すべてtoo much、たとえばババロワ出身と思われるAugustus君とその母、US代表ゲーム・オタの破壊MIke君達は極限までカリカチュア化されている。デップの作りすぎメイクはロックスター、マリリン・メンソンをモデルにしたそうであるよ。
ちょっとチンタラ長かったけどOompas-Loompasクローンのミュージカル仕込みシーンは抱腹絶倒。 とっても貧乏だが何故かとっても性格の良いチャーリー君の母親を演じるのはHelena Bonham Carter、ティム・バートンの奥さんです。かわいい女性ですねえ。

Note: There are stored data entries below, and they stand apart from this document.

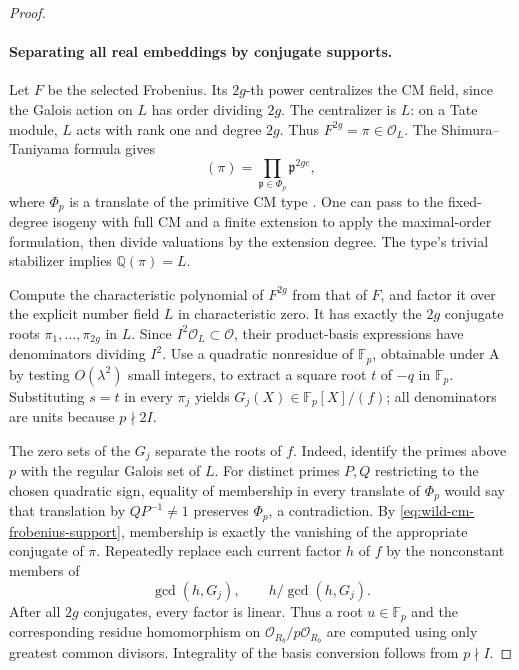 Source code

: \documentclass[11pt]{article}
\theoremstyle{definition}
\theoremstyle{remark}
\begin{document}
\begin{proof}
\paragraph{Separating all real embeddings by conjugate supports.}
Let \(F\) be the selected Frobenius. Its \(2g\)-th power
centralizes the CM field, since the Galois action on \(L\)
has order dividing \(2g\). The centralizer is \(L\): on a
Tate module, \(L\) acts with rank one and degree \(2g\).
Thus \(F^{2g}=\pi\in\mathcal O_L\).
The Shimura--Taniyama formula gives
\begin{equation}
                 (\pi)=\prod_{\mathfrak p\in\Phi_p}
                                      \mathfrak p^{2ge},
 \label{eq:wild-cm-frobenius-support}
\end{equation}
where \(\Phi_p\) is a translate of the primitive CM type
\citep[Theorem~8.1 and Corollaries~8.2--8.3, pp.~66--68]{MilneCM2020}.
One can pass to the fixed-degree isogeny with full CM and a
finite extension to apply the maximal-order formulation, then
divide valuations by the extension degree. The type's trivial
stabilizer implies \(\mathbb Q(\pi)=L\).

Compute the characteristic polynomial of \(F^{2g}\) from that
of \(F\), and factor it over the explicit number field \(L\)
in characteristic zero. It has exactly the \(2g\) conjugate
roots \(\pi_1,\ldots,\pi_{2g}\) in \(L\). Since
\(I^2\mathcal O_L\subset\mathcal O\), their product-basis
expressions have denominators dividing \(I^2\).
Use a quadratic nonresidue of \(\mathbb F_p\), obtainable
under \(\mathrm A\) by testing \(O(\lambda^2)\) small integers,
to extract a square root \(t\) of \(-q\) in \(\mathbb F_p\).
Substituting \(s=t\) in every \(\pi_j\) yields
\(G_j(X)\in\mathbb F_p[X]/(f)\); all denominators are units
because \(p\nmid2I\).

The zero sets of the \(G_j\) separate the roots of \(f\).
Indeed, identify the primes above \(p\) with the regular
Galois set of \(L\). For distinct primes \(P,Q\) restricting
to the chosen quadratic sign, equality of membership in every
translate of \(\Phi_p\) would say that translation by
\(QP^{-1}\ne1\) preserves \(\Phi_p\), a contradiction.
By \eqref{eq:wild-cm-frobenius-support}, membership is exactly the vanishing of the appropriate
conjugate of \(\pi\). Repeatedly replace each current factor
\(h\) of \(f\) by the nonconstant members of
\[
                      \gcd(h,G_j),\qquad
                      h/\gcd(h,G_j).
\]
After all \(2g\) conjugates, every factor is linear. Thus a
root \(u\in\mathbb F_p\) and the corresponding residue
homomorphism on \(\mathcal O_{R_b}/p\mathcal O_{R_b}\) are computed using
only greatest common divisors. Integrality of the basis
conversion follows from \(p\nmid I\).


\end{proof}
\end{document}
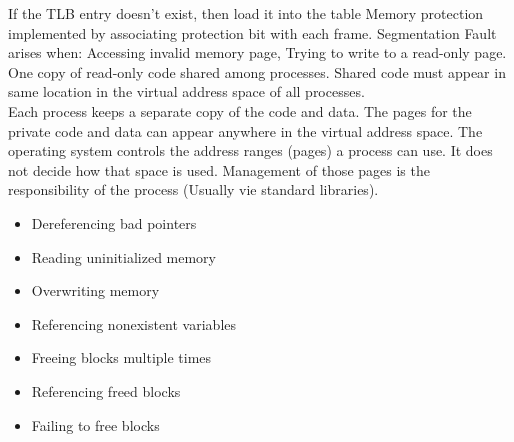 \documentclass[number]{notes}
\begin{document}
\begin{landscape}
\begin{multicols}{3}
If the TLB entry doesn't exist, then load it into the table
Memory protection implemented by associating protection bit with each frame.
Segmentation Fault arises when: Accessing invalid memory page, Trying to write to a read-only page.
One copy of read-only code shared among processes. Shared code must appear in same location in the virtual address space of all processes.\\
Each process keeps a separate copy of the code and data. The pages for the private code and data can appear anywhere in the virtual address space.
The operating system controls the address ranges (pages) a process can use. It does not decide how that space is used. Management of those pages is the responsibility of the process (Usually vie standard libraries).

\begin{itemize}[nolistsep]
    \item Dereferencing bad pointers
    \item Reading uninitialized memory
    \item Overwriting memory
    \item Referencing nonexistent variables
    \item Freeing blocks multiple times
    \item Referencing freed blocks
    \item Failing to free blocks
\end{itemize}


\end{multicols}
\end{landscape}
\end{document}
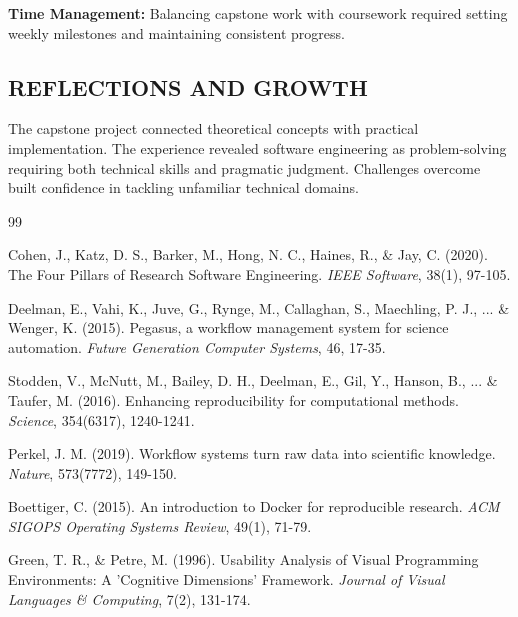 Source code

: \documentclass[12pt]{article}
\begin{document}
\textbf{Time Management:} Balancing capstone work with coursework required setting weekly milestones and maintaining consistent progress.

\subsection{REFLECTIONS AND GROWTH}

The capstone project connected theoretical concepts with practical implementation. The experience revealed software engineering as problem-solving requiring both technical skills and pragmatic judgment. Challenges overcome built confidence in tackling unfamiliar technical domains.

\newpage
\begin{thebibliography}{99}

Cohen, J., Katz, D. S., Barker, M., Hong, N. C., Haines, R., \& Jay, C. (2020). The Four Pillars of Research Software Engineering. \textit{IEEE Software}, 38(1), 97-105.

Deelman, E., Vahi, K., Juve, G., Rynge, M., Callaghan, S., Maechling, P. J., ... \& Wenger, K. (2015). Pegasus, a workflow management system for science automation. \textit{Future Generation Computer Systems}, 46, 17-35.

Stodden, V., McNutt, M., Bailey, D. H., Deelman, E., Gil, Y., Hanson, B., ... \& Taufer, M. (2016). Enhancing reproducibility for computational methods. \textit{Science}, 354(6317), 1240-1241.

Perkel, J. M. (2019). Workflow systems turn raw data into scientific knowledge. \textit{Nature}, 573(7772), 149-150.

Boettiger, C. (2015). An introduction to Docker for reproducible research. \textit{ACM SIGOPS Operating Systems Review}, 49(1), 71-79.

Green, T. R., \& Petre, M. (1996). Usability Analysis of Visual Programming Environments: A 'Cognitive Dimensions' Framework. \textit{Journal of Visual Languages \& Computing}, 7(2), 131-174.




\end{thebibliography}
\end{document}
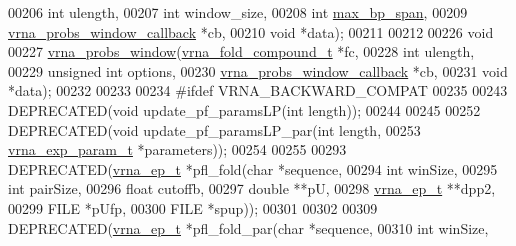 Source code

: \begin{DoxyCode}
00206                     \textcolor{keywordtype}{int}                         ulength,
00207                     \textcolor{keywordtype}{int}                         window\_size,
00208                     \textcolor{keywordtype}{int}                         \hyperlink{group__model__details_ga18df869af0d70101106458fc3f027806}{max\_bp\_span},
00209                     \hyperlink{LPfold_8h_abe710a1182e6db69cc75329dfc9bed67}{vrna\_probs\_window\_callback}  *cb,
00210                     \textcolor{keywordtype}{void}                        *data);
00211 
00212 
00226 \textcolor{keywordtype}{void}
00227 \hyperlink{group__local__pf__fold_ga70ec33810fa17a9f67a7c59f156d0137}{vrna\_probs\_window}(\hyperlink{group__fold__compound_structvrna__fc__s}{vrna\_fold\_compound\_t}        *fc,
00228                   \textcolor{keywordtype}{int}                         ulength,
00229                   \textcolor{keywordtype}{unsigned} \textcolor{keywordtype}{int}                options,
00230                   \hyperlink{LPfold_8h_abe710a1182e6db69cc75329dfc9bed67}{vrna\_probs\_window\_callback}  *cb,
00231                   \textcolor{keywordtype}{void}                        *data);
00232 
00233 
00234 \textcolor{preprocessor}{#ifdef  VRNA\_BACKWARD\_COMPAT}
00235 
00243 DEPRECATED(\textcolor{keywordtype}{void} update\_pf\_paramsLP(\textcolor{keywordtype}{int} length));
00244 
00245 
00252 DEPRECATED(\textcolor{keywordtype}{void} update\_pf\_paramsLP\_par(\textcolor{keywordtype}{int}              length,
00253                                        \hyperlink{group__energy__parameters_structvrna__exp__param__s}{vrna\_exp\_param\_t} *parameters));
00254 
00255 
00293 DEPRECATED(\hyperlink{group__struct__utils_structvrna__elem__prob__s}{vrna\_ep\_t} *pfl\_fold(\textcolor{keywordtype}{char}          *sequence,
00294                                \textcolor{keywordtype}{int}           winSize,
00295                                \textcolor{keywordtype}{int}           pairSize,
00296                                \textcolor{keywordtype}{float}         cutoffb,
00297                                \textcolor{keywordtype}{double}        **pU,
00298                                \hyperlink{group__struct__utils_structvrna__elem__prob__s}{vrna\_ep\_t}     **dpp2,
00299                                FILE          *pUfp,
00300                                FILE          *spup));
00301 
00302 
00309 DEPRECATED(\hyperlink{group__struct__utils_structvrna__elem__prob__s}{vrna\_ep\_t} *pfl\_fold\_par(\textcolor{keywordtype}{char}              *sequence,
00310                                       \textcolor{keywordtype}{int}               winSize,

\end{DoxyCode}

MGMの水泳レヴュー映画や、2001年、マトリックス、スター・ウォーズとかからのパクリも多く、年寄りでも子供でなくても楽しめます。(追記:子供にはこの映画、毒が強すぎない?とか思ったけど今の子供は対毒抵抗力は強く、つまりさらに強いインパクトを欲しているという事実はあるわけですねえ。)
空間移動エレベーターは“ハウルの動く城”だろうな、と思う。工場のゴチック度もそうかな。 しかし、ティム・バートンが抱えている“空白を許容できない”創作精神状態はすごい。“ウィリ・ウォンカ”のテーマ・ソングはいまだに私の頭を去ってくれないのである。